▶ _EXERCISE PROMPT_: Transcribe every line of the material below without change, apart from dropping the pictures.

▶ _SUPPLIED DATA_:
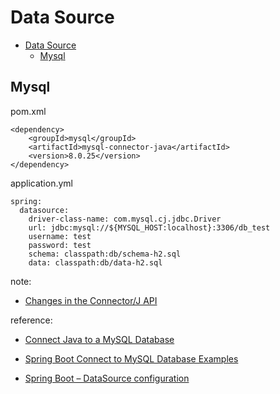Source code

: # Data Source

- [Data Source](#data-source)
  - [Mysql](#mysql)

## Mysql

pom.xml

    <dependency>
        <groupId>mysql</groupId>
        <artifactId>mysql-connector-java</artifactId>
        <version>8.0.25</version>
    </dependency>

application.yml

    spring:
      datasource:
        driver-class-name: com.mysql.cj.jdbc.Driver
        url: jdbc:mysql://${MYSQL_HOST:localhost}:3306/db_test
        username: test
        password: test
        schema: classpath:db/schema-h2.sql
        data: classpath:db/data-h2.sql

note:

- [Changes in the Connector/J API](https://dev.mysql.com/doc/connector-j/8.0/en/connector-j-api-changes.html)

reference:

- [Connect Java to a MySQL Database](https://www.baeldung.com/java-connect-mysql)

- [Spring Boot Connect to MySQL Database Examples](https://www.codejava.net/frameworks/spring-boot/connect-to-mysql-database-examples)

- [Spring Boot – DataSource configuration](https://howtodoinjava.com/spring-boot2/datasource-configuration/)
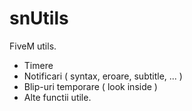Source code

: # snUtils
FiveM utils.

- Timere 
- Notificari ( syntax, eroare, subtitle, ... )
- Blip-uri temporare ( look inside )
- Alte functii utile.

▶ _RESULT BELOW_:
Source code

: # Data Source

- [Data Source](#data-source)
  - [Mysql](#mysql)

## Mysql

pom.xml

    <dependency>
        <groupId>mysql</groupId>
        <artifactId>mysql-connector-java</artifactId>
        <version>8.0.25</version>
    </dependency>

application.yml

    spring:
      datasource:
        driver-class-name: com.mysql.cj.jdbc.Driver
        url: jdbc:mysql://${MYSQL_HOST:localhost}:3306/db_test
        username: test
        password: test
        schema: classpath:db/schema-h2.sql
        data: classpath:db/data-h2.sql

note:

- [Changes in the Connector/J API](https://dev.mysql.com/doc/connector-j/8.0/en/connector-j-api-changes.html)

reference:

- [Connect Java to a MySQL Database](https://www.baeldung.com/java-connect-mysql)

- [Spring Boot Connect to MySQL Database Examples](https://www.codejava.net/frameworks/spring-boot/connect-to-mysql-database-examples)

- [Spring Boot – DataSource configuration](https://howtodoinjava.com/spring-boot2/datasource-configuration/)
Source code

: # snUtils
FiveM utils.

- Timere 
- Notificari ( syntax, eroare, subtitle, ... )
- Blip-uri temporare ( look inside )
- Alte functii utile.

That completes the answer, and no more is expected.